MATERIAL PROVIDED START

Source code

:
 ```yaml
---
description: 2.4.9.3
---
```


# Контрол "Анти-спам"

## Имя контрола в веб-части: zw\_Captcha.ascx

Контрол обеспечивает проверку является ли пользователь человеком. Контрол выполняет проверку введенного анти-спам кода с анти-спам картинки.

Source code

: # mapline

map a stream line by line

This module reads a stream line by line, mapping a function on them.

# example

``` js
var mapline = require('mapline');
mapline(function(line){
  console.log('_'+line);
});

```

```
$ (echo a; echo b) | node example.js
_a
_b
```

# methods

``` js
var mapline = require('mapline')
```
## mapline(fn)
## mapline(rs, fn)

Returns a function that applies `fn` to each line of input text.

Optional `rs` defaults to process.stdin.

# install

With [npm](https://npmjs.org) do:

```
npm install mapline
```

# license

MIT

MATERIAL PROVIDED END
MATERIAL PROVIDED START

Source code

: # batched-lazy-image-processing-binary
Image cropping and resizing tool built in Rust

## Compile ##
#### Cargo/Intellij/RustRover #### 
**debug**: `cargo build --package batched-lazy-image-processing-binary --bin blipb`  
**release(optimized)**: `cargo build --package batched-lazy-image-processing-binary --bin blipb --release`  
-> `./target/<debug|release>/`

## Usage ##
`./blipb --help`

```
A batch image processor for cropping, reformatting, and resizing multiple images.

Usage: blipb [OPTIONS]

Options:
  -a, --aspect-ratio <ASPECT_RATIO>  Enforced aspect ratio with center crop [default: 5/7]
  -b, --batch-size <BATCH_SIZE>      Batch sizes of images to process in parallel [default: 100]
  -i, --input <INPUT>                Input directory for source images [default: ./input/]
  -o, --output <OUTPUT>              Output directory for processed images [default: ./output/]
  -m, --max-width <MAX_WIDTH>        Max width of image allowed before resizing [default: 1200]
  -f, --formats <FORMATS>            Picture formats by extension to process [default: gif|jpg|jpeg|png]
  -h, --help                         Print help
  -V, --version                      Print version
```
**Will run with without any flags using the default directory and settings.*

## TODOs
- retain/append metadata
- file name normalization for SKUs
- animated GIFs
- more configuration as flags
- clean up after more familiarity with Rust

MATERIAL PROVIDED END

* **TRY IT**
Look over the material above and show each line where "binary" appears.

* **EXERCISE SOLUTION**
: # batched-lazy-image-processing-binary
**debug**: `cargo build --package batched-lazy-image-processing-binary --bin blipb`  
**release(optimized)**: `cargo build --package batched-lazy-image-processing-binary --bin blipb --release`  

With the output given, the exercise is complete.